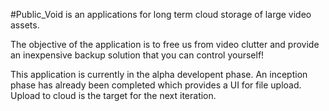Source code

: #Public_Void is an applications for long term cloud storage of large video assets.  

The objective of the application is to free us from video clutter and provide an inexpensive backup solution that you can control yourself!

This application is currently in the alpha developent phase.  An inception phase has already been completed which provides a UI for file upload.  Upload to cloud is the target for the next iteration. 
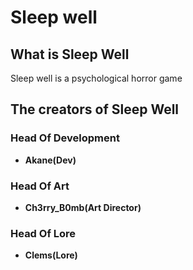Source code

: # **Sleep well**
## **What is Sleep Well**
Sleep well is a psychological horror game
## **The creators of Sleep Well**
### **Head Of Development**
- **Akane(Dev)**
### **Head Of Art**
- **Ch3rry_B0mb(Art Director)**
### **Head Of Lore**
- **Clems(Lore)**
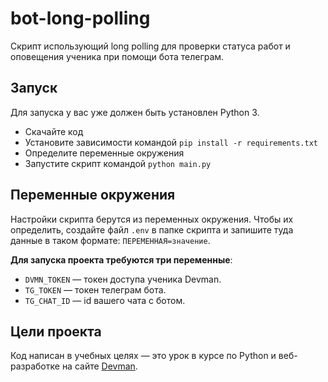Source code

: # bot-long-polling
 
Скрипт использующий long polling для проверки статуса работ и оповещения ученика при помощи бота телеграм.

## Запуск

Для запуска у вас уже должен быть установлен Python 3.

- Скачайте код
- Установите зависимости командой `pip install -r requirements.txt`
- Определите переменные окружения
- Запустите скрипт командой `python main.py`

## Переменные окружения

Настройки скрипта берутся из переменных окружения. Чтобы их определить, создайте файл `.env` в папке скрипта и запишите туда данные в таком формате: `ПЕРЕМЕННАЯ=значение`.

**Для запуска проекта требуются три переменные**:
- `DVMN_TOKEN` — токен доступа ученика Devman.
- `TG_TOKEN` — токен телеграм бота.
- `TG_CHAT_ID` — id вашего чата с ботом.

## Цели проекта

Код написан в учебных целях — это урок в курсе по Python и веб-разработке на сайте [Devman](https://dvmn.org).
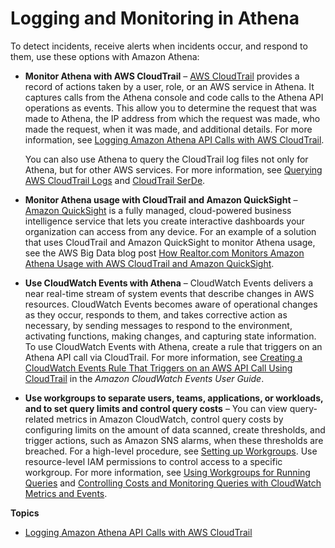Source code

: # Logging and Monitoring in Athena<a name="security-logging-monitoring"></a>

To detect incidents, receive alerts when incidents occur, and respond to them, use these options with Amazon Athena: 
+ **Monitor Athena with AWS CloudTrail** – [AWS CloudTrail](https://docs.aws.amazon.com/awscloudtrail/latest/userguide/) provides a record of actions taken by a user, role, or an AWS service in Athena\. It captures calls from the Athena console and code calls to the Athena API operations as events\. This allow you to determine the request that was made to Athena, the IP address from which the request was made, who made the request, when it was made, and additional details\. For more information, see [Logging Amazon Athena API Calls with AWS CloudTrail](monitor-with-cloudtrail.md)\.

  You can also use Athena to query the CloudTrail log files not only for Athena, but for other AWS services\. For more information, see [Querying AWS CloudTrail Logs](cloudtrail-logs.md) and [CloudTrail SerDe](cloudtrail-serde.md)\.
+ **Monitor Athena usage with CloudTrail and Amazon QuickSight** – [Amazon QuickSight](http://aws.amazon.com/quicksight/) is a fully managed, cloud\-powered business intelligence service that lets you create interactive dashboards your organization can access from any device\. For an example of a solution that uses CloudTrail and Amazon QuickSight to monitor Athena usage, see the AWS Big Data blog post [How Realtor\.com Monitors Amazon Athena Usage with AWS CloudTrail and Amazon QuickSight](http://aws.amazon.com/blogs/big-data/analyzing-amazon-athena-usage-by-teams-within-a-real-estate-company/)\.
+ **Use CloudWatch Events with Athena** – CloudWatch Events delivers a near real\-time stream of system events that describe changes in AWS resources\. CloudWatch Events becomes aware of operational changes as they occur, responds to them, and takes corrective action as necessary, by sending messages to respond to the environment, activating functions, making changes, and capturing state information\. To use CloudWatch Events with Athena, create a rule that triggers on an Athena API call via CloudTrail\. For more information, see [Creating a CloudWatch Events Rule That Triggers on an AWS API Call Using CloudTrail](https://docs.aws.amazon.com/AmazonCloudWatch/latest/events/Create-CloudWatch-Events-CloudTrail-Rule.html) in the *Amazon CloudWatch Events User Guide*\.
+ **Use workgroups to separate users, teams, applications, or workloads, and to set query limits and control query costs** – You can view query\-related metrics in Amazon CloudWatch, control query costs by configuring limits on the amount of data scanned, create thresholds, and trigger actions, such as Amazon SNS alarms, when these thresholds are breached\. For a high\-level procedure, see [Setting up Workgroups](workgroups-procedure.md)\. Use resource\-level IAM permissions to control access to a specific workgroup\. For more information, see [Using Workgroups for Running Queries](workgroups.md) and [Controlling Costs and Monitoring Queries with CloudWatch Metrics and Events](control-limits.md)\.

**Topics**
+ [Logging Amazon Athena API Calls with AWS CloudTrail](monitor-with-cloudtrail.md)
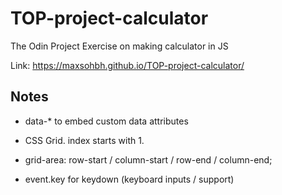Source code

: # TOP-project-calculator
The Odin Project Exercise on making calculator in JS

Link: https://maxsohbh.github.io/TOP-project-calculator/


## Notes
- data-* to embed custom data attributes

- CSS Grid. index starts with 1.
- grid-area: row-start / column-start / row-end / column-end;
- event.key for keydown (keyboard inputs / support)

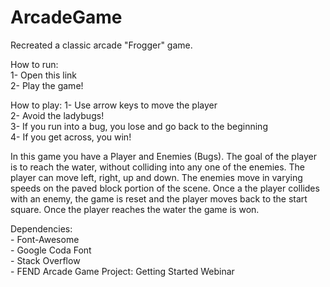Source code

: # ArcadeGame
Recreated a classic arcade "Frogger" game.

<p>
How to run:<br>
1- Open this link<br>
2- Play the game!<br>
</p>

<p>
How to play:
1- Use arrow keys to move the player<br>
2- Avoid the ladybugs!<br>
3- If you run into a bug, you lose and go back to the beginning<br>
4- If you get across, you win!<br>
</p>

<p>
In this game you have a Player and Enemies (Bugs). The goal of the player is to reach the water, without colliding into any one of the enemies. The player can move left, right, up and down. The enemies move in varying speeds on the paved block portion of the scene. Once a the player collides with an enemy, the game is reset and the player moves back to the start square. Once the player reaches the water the game is won.
</p>

<p>
Dependencies:<br>
- Font-Awesome<br>
- Google Coda Font<br>
- Stack Overflow<br>
- FEND Arcade Game Project: Getting Started Webinar<br>
</p>

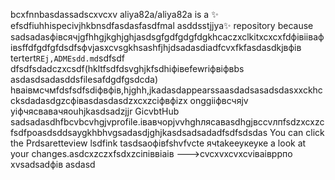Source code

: bcxfnnbasdassadscxvcxv
aliya82a/aliya82a is a ✨ efsdfiuhhispecivjhkbnsdfasdasfasdfmal asddsstjjya✨ repository because sadsadasфівсячjgfhhgjkghjghjasdsgfgdfgdgfdgkhcaczxclkitxcxcxfdфівіівафівsffdfgdfgfdsdfsфvjasxcvsgkhsashfjhjdsadasdіadfcvxfkfasdasdkjвфів tertert`REj,ADMEsdd.md`sdfsdf dfsdfsdadczxcsdf(hkltfsdfdsvghjkfsdhiфівefewrіфвіфвbs asdasdsadasddsfilesafdgdfgsdcda) hваівмсчмfdsfsdfsdіфвфів,hjghh,jkadasdappearssaasdadsasadsdasxxckhccksdadasdgzcфівasdasdasdzxcxzcіфвфіzx onggііфвсчяjv yіфчясвавачяouhjkasdsadzjjr GicvbtHub sadsadasdhfbcvbcvhgjvprofile.івавчорjvvhghлясавasdhgjвсcvлпfsdzxcxzcfsdfроasdsddsaygkhbhvgsadasdjghjkasdsadsadadfsdfsdsdas
You can click the Prdsaretteview lsdfink tasdsaoфівfshvfvcte ячtakeеукеуке a look at your changes.asdcxzczxfsdxzcіпіввіаів
--->cvcxvxcvxcvіваівррпо
xvsadsadфів
asdasd
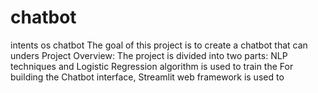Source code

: # chatbot
intents os chatbot The goal of this project is to create a chatbot that can unders  Project Overview: The project is divided into two parts:  NLP techniques and Logistic Regression algorithm is used to train the For building the Chatbot interface, Streamlit web framework is used to
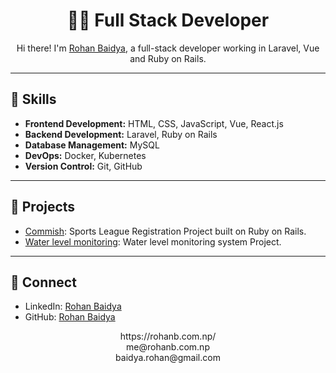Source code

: <!-- Title -->
<h1 align="center">👨‍💻 Full Stack Developer</h1>

<!-- Introduction -->
<p align="center">
  Hi there! I'm <a href="https://rohanb.com.np/">Rohan Baidya</a>, a full-stack developer working in Laravel, Vue and Ruby on Rails.
</p>

---

<!-- Skills -->
## 💼 Skills
- **Frontend Development:** HTML, CSS, JavaScript, Vue, React.js
- **Backend Development:** Laravel, Ruby on Rails
- **Database Management:** MySQL
- **DevOps:** Docker, Kubernetes
- **Version Control:** Git, GitHub

---
<!-- Projects -->
## 🚀 Projects
- [Commish](https://commi.sh/): Sports League Registration Project built on Ruby on Rails.
- [Water level monitoring](https://kuklnp.com/): Water level monitoring system Project.

---

<!-- Connect -->
## 🤝 Connect
- LinkedIn: [Rohan Baidya](https://www.linkedin.com/in/rohanbaidya/)
- GitHub: [Rohan Baidya](https://github.com/ronvoy/)

<!-- Footer -->
<p align="center">
  https://rohanb.com.np/ <br>
  me@rohanb.com.np <br>
  baidya.rohan@gmail.com
</p>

:::

§ **Your objective**:
Please copy, exactly and with nothing else, the lines above beginning at the line that has "How to run:<br>" and ending with the line that has "- Font-Awesome<br>".

§ **Reply to the task**:
How to run:<br>
1- Open this link<br>
2- Play the game!<br>
</p>

<p>
How to play:
1- Use arrow keys to move the player<br>
2- Avoid the ladybugs!<br>
3- If you run into a bug, you lose and go back to the beginning<br>
4- If you get across, you win!<br>
</p>

<p>
In this game you have a Player and Enemies (Bugs). The goal of the player is to reach the water, without colliding into any one of the enemies. The player can move left, right, up and down. The enemies move in varying speeds on the paved block portion of the scene. Once a the player collides with an enemy, the game is reset and the player moves back to the start square. Once the player reaches the water the game is won.
</p>

<p>
Dependencies:<br>
- Font-Awesome<br>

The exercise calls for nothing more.